Personal information
- Full name: Amit Ben Shushan
- Date of birth: May 23, 1985 (age 40)
- Place of birth: Jerusalem, Israel
- Height: 1.77 m (5 ft 10 in)
- Positions: Striker; winger;

Youth career
- 2000–04: Beitar Jerusalem

Senior career*
- Years: Team / Apps / (Gls)
- 2004–2013: Beitar Jerusalem / 237 / (41)
- 2013–2014: Anorthosis Famagusta / 14 / (1)
- 2014–2015: Maccabi Netanya / 20 / (1)
- 2015–2016: Hapoel Jerusalem / 8 / (1)

International career
- 2005–2007: Israel U-21 / 9 / (1)
- 2006–2008: Israel / 12 / (2)

= Amit Ben Shushan =

Israeli footballer

Amit Ben Shushan (עמית בן שושן; born May 23, 1985) is an Israeli former football player.

Ben Shushan can play as a striker or as a supporting forward on the wing.

He made a name for himself after his series of goals during Beitar's Intertoto campaign in 2005.

He made his debut for the Israel national football team against Estonia on September 2, 2006, when he came in as a sub for teammate Michael Zandberg. In the next match against Andorra he played for 90 minutes scoring his first senior goal for his country and assisting for 2 more goals. On October 7, Ben Shushan scored Israel's only goal in the away match against Russia securing a draw that could have turned vital for Israel.

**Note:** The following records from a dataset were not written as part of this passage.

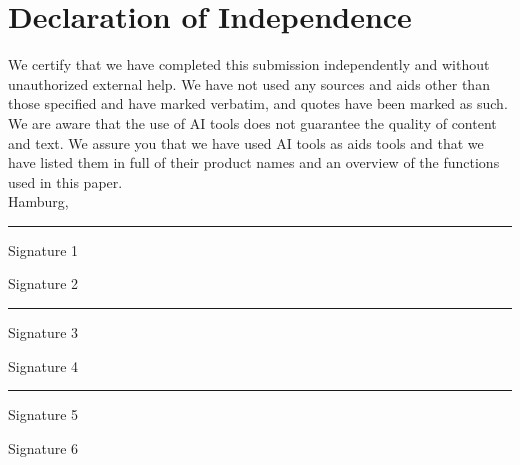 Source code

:\section*{Declaration of Independence}

We certify that we have completed this submission independently and without unauthorized external help. We have not used any sources and aids other than those specified and have marked verbatim, and quotes have been marked as such. We are aware that the use of AI tools does not guarantee the quality of content and text. We assure you that we have used AI tools as aids tools and that we have listed them in full of their product names and an overview of the functions used in this paper.\\

Hamburg, \dateofsubmission\\

\vspace{2cm}

\hrule
\vspace{3mm}

\begin{minipage}[H]{0.49\textwidth}
	Signature 1
\end{minipage}
\begin{minipage}[H]{0.49\textwidth}
	Signature 2
\end{minipage}

\vspace{2cm}

\hrule
\vspace{3mm}

\begin{minipage}[H]{0.49\textwidth}
	Signature 3
\end{minipage}
\begin{minipage}[H]{0.49\textwidth}
	Signature 4
\end{minipage}

\vspace{2cm}

\hrule
\vspace{3mm}

\begin{minipage}[H]{0.49\textwidth}
	Signature 5
\end{minipage}
\begin{minipage}[H]{0.49\textwidth}
	Signature 6
\end{minipage} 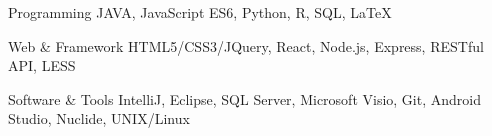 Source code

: 

\begin{cvskills}

  \cvskill
    {Programming} %
    {JAVA, JavaScript ES6, Python, R, SQL, LaTeX} %

  \cvskill
    {Web \& Framework} %
    {HTML5/CSS3/JQuery, React, Node.js, Express, RESTful API, LESS} %

  \cvskill
    {Software \& Tools} %
    {IntelliJ, Eclipse, SQL Server, Microsoft Visio, Git, Android Studio, Nuclide, UNIX/Linux} %

\end{cvskills}
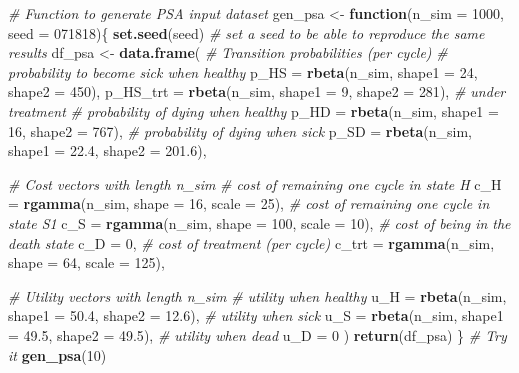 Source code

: \documentclass[
]{article}
\newenvironment{Shaded}{\begin{snugshade}}{\end{snugshade}}
\newcommand{\CommentTok}[1]{\textcolor[rgb]{0.56,0.35,0.01}{\textit{#1}}}
\newcommand{\ControlFlowTok}[1]{\textcolor[rgb]{0.13,0.29,0.53}{\textbf{#1}}}
\newcommand{\DataTypeTok}[1]{\textcolor[rgb]{0.13,0.29,0.53}{#1}}
\newcommand{\DecValTok}[1]{\textcolor[rgb]{0.00,0.00,0.81}{#1}}
\newcommand{\FloatTok}[1]{\textcolor[rgb]{0.00,0.00,0.81}{#1}}
\newcommand{\KeywordTok}[1]{\textcolor[rgb]{0.13,0.29,0.53}{\textbf{#1}}}
\newcommand{\NormalTok}[1]{#1}
\newcommand{\StringTok}[1]{\textcolor[rgb]{0.31,0.60,0.02}{#1}}
\begin{document}
\begin{Shaded}
\begin{Highlighting}[]
\CommentTok{# Function to generate PSA input dataset}
\NormalTok{gen_psa <-}\StringTok{ }\ControlFlowTok{function}\NormalTok{(}\DataTypeTok{n_sim =} \DecValTok{1000}\NormalTok{, }\DataTypeTok{seed =} \DecValTok{071818}\NormalTok{)\{}
  \KeywordTok{set.seed}\NormalTok{(seed) }\CommentTok{# set a seed to be able to reproduce the same results}
\NormalTok{  df_psa <-}\StringTok{ }\KeywordTok{data.frame}\NormalTok{(}
    \CommentTok{# Transition probabilities (per cycle)}
    \CommentTok{# probability to become sick when healthy}
    \DataTypeTok{p_HS     =} \KeywordTok{rbeta}\NormalTok{(n_sim, }\DataTypeTok{shape1 =} \DecValTok{24}\NormalTok{, }\DataTypeTok{shape2 =} \DecValTok{450}\NormalTok{), }
    \DataTypeTok{p_HS_trt =} \KeywordTok{rbeta}\NormalTok{(n_sim, }\DataTypeTok{shape1 =} \DecValTok{9}\NormalTok{,  }\DataTypeTok{shape2 =} \DecValTok{281}\NormalTok{),   }\CommentTok{# under treatment}
    \CommentTok{# probability of dying when healthy}
    \DataTypeTok{p_HD     =} \KeywordTok{rbeta}\NormalTok{(n_sim, }\DataTypeTok{shape1 =} \DecValTok{16}\NormalTok{, }\DataTypeTok{shape2 =} \DecValTok{767}\NormalTok{),}
    \CommentTok{# probability of dying when sick}
    \DataTypeTok{p_SD     =} \KeywordTok{rbeta}\NormalTok{(n_sim, }\DataTypeTok{shape1 =} \FloatTok{22.4}\NormalTok{, }\DataTypeTok{shape2 =} \FloatTok{201.6}\NormalTok{), }

    \CommentTok{# Cost vectors with length n_sim}
    \CommentTok{# cost of remaining one cycle in state H}
    \DataTypeTok{c_H      =} \KeywordTok{rgamma}\NormalTok{(n_sim, }\DataTypeTok{shape =} \DecValTok{16}\NormalTok{, }\DataTypeTok{scale =} \DecValTok{25}\NormalTok{), }
    \CommentTok{# cost of remaining one cycle in state S1}
    \DataTypeTok{c_S      =} \KeywordTok{rgamma}\NormalTok{(n_sim, }\DataTypeTok{shape =} \DecValTok{100}\NormalTok{, }\DataTypeTok{scale =} \DecValTok{10}\NormalTok{), }
    \CommentTok{# cost of being in the death state}
    \DataTypeTok{c_D      =} \DecValTok{0}\NormalTok{, }
    \CommentTok{# cost of treatment (per cycle)}
    \DataTypeTok{c_trt    =} \KeywordTok{rgamma}\NormalTok{(n_sim, }\DataTypeTok{shape =} \DecValTok{64}\NormalTok{, }\DataTypeTok{scale =} \DecValTok{125}\NormalTok{),}
    
    \CommentTok{# Utility vectors with length n_sim }
    \CommentTok{# utility when healthy}
    \DataTypeTok{u_H      =} \KeywordTok{rbeta}\NormalTok{(n_sim, }\DataTypeTok{shape1 =}  \FloatTok{50.4}\NormalTok{, }\DataTypeTok{shape2 =} \FloatTok{12.6}\NormalTok{), }
    \CommentTok{# utility when sick}
    \DataTypeTok{u_S      =} \KeywordTok{rbeta}\NormalTok{(n_sim, }\DataTypeTok{shape1 =} \FloatTok{49.5}\NormalTok{, }\DataTypeTok{shape2 =} \FloatTok{49.5}\NormalTok{), }
    \CommentTok{# utility when dead}
    \DataTypeTok{u_D      =} \DecValTok{0}                                              
\NormalTok{  )}
  \KeywordTok{return}\NormalTok{(df_psa)}
\NormalTok{\}}
\CommentTok{# Try it}
\KeywordTok{gen_psa}\NormalTok{(}\DecValTok{10}\NormalTok{) }
\end{Highlighting}
\end{Shaded}
\end{document}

Ben Shushan is part of a group of young players who helped transform Beitar Jerusalem's youth into a leading Israeli soccer academy. At the time he joined Beitar, city rival Hapoel Jerusalem was still the leading youth team in Jerusalem. Despite living less than 200 meters away from Hapoel Jerusalem's training facility in Kiryat-Hayovel, Ben Shushan opted for Beitar.

==Anorthosis Famagusta==
On 10 of July 2013, Shushan signed 2 years contract with yearly wages close to 140,000 euro.